There is strong evidence around the world and in the UK to support the claim that buses do not attract car drivers (all well referenced on the Bath Trams website), but perhaps the most convincing is what happened when trams were removed from Liverpool, Sheffield and London (in London replaced by trolley buses). In all cases there was an immediate drop of 30% in passenger numbers because the bus service was not an acceptable replacement, and found other means of getting about – typically purchasing a car. A more recent example is how successful Freiburg has been using trams compared to York, both historic cities of about the same size. A recent study found that only 29 per cent of travellers in Freiburg were car users, compared to 52 per cent in York, and public transport use was 18 per cent in Freiburg compared to only 8 per cent in York.
The ‘flexible’ bus failed cities as ex tram passengers swamped roads with traffic congestion. Fixed 40 year trams give confidence and permanence for people to run their lives, maybe not have a car, and for developments to be attracted to the line. Furthermore the investment can be recovered over 40 years, giving future users the opportunity to pay their fair share. Thus Lawrence Sanders’ letter is wrong is in claiming that the flexibility of bus services is a good thing, for it is obvious from the Bath local press that bus routes change frequently or are withdrawn to suit the operator.
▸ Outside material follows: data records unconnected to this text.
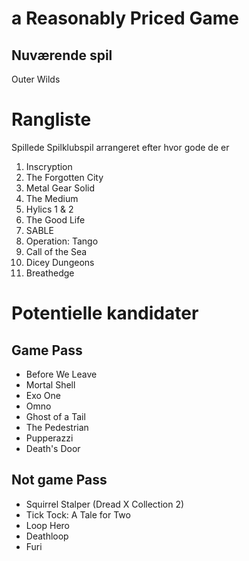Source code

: # a Reasonably Priced Game

## Nuværende spil

Outer Wilds


# Rangliste

Spillede Spilklubspil arrangeret efter hvor gode de er

1. Inscryption
2. The Forgotten City
3. Metal Gear Solid
4. The Medium
5. Hylics 1 & 2
6. The Good Life
7. SABLE
8. Operation: Tango
9. Call of the Sea
10. Dicey Dungeons
11. Breathedge


# Potentielle kandidater

## Game Pass

- Before We Leave
- Mortal Shell
- Exo One
- Omno
- Ghost of a Tail
- The Pedestrian
- Pupperazzi
- Death's Door
## Not game Pass

- Squirrel Stalper (Dread X Collection 2)
- Tick Tock: A Tale for Two
- Loop Hero
- Deathloop
- Furi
No developer plans to build a business or a housing estate based on a bus service. Tram lines are fixed for the future, and this is attractive to developers and house owners. Houses near a tram line increase in value (20% in Croydon) because the tramline is inflexible and permanent.
This is why many of the suburbs of Bath such as Twerton and Oldfield Park were originally provided with a tram by the developers – specifically to make them attractive. It’s the same reason the Metropolitan Line in London was built by the developers who turned farmland into ‘Metroland’. In fact nearly all large cities expanded along tram lines.